Apache Spark
Apache Spark is an open-source parallel processing framework for storing and processing Big Data across clustered computers. Spark can be used to perform computations much faster than Hadoop can rather Hadoop and Spark can be used together efficiently. Spark is written in Scala, which is considered the primary language for interacting with the Spark Core engine, but it doesn’t require developers to know Scala, which executes inside a Java Virtual Machine (JVM). APIs for Java, Python, R, and Scala ensure Spark is within reach of a wide audience of developers, and they have embraced the software.
Structure
Spark uses a master-slave architecture that contains a driver and a worker. A driver coordinates many distributed workers in order to execute tasks in a distributed manner while a cluster manager deals with the resource allocation to get the tasks done.
Driver
The driver is where the Main method runs. It converts the program into tasks and then schedules the tasks to the executors. The driver has at its disposal 3 different ways of communicating with the executors; Broadcast, Take, and DAG. It controls the execution of a Spark application and maintains all of the states of the Spark cluster, which includes the state and tasks of the executors. The driver must interface with the cluster manager in order to get physical resources and launch executors. To put this in simple terms, this process is just a process on a physical machine that is responsible for maintaining the state of the application running on the cluster.

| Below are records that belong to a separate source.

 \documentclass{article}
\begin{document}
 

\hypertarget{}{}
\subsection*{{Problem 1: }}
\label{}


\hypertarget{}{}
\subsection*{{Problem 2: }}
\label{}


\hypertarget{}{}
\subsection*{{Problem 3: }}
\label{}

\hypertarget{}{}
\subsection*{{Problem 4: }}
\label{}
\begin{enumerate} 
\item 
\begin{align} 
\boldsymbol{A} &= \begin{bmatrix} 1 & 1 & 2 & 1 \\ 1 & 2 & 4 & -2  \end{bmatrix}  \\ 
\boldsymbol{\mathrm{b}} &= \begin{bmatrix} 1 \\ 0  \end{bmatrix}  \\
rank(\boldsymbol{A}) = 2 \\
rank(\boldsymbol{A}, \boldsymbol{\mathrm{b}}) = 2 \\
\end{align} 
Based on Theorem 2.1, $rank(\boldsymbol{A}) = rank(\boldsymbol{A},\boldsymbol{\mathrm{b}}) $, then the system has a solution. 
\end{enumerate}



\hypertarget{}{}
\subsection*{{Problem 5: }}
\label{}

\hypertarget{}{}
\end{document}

- Broadcast Action: The driver transmits the necessary data to each executor. This action is optimal for data sets under a million records, +- 1GB of data. This action can become a very expensive task.
- Take Action: Driver takes data from all Executors. This action can be a very expensive and dangerous action as the driver might run out of memory and the network could become overwhelmed.
- DAG(Direct Acyclic Graph) Action: This is the least expensive action out of the three. It transmits control flow logic from the driver to the executors.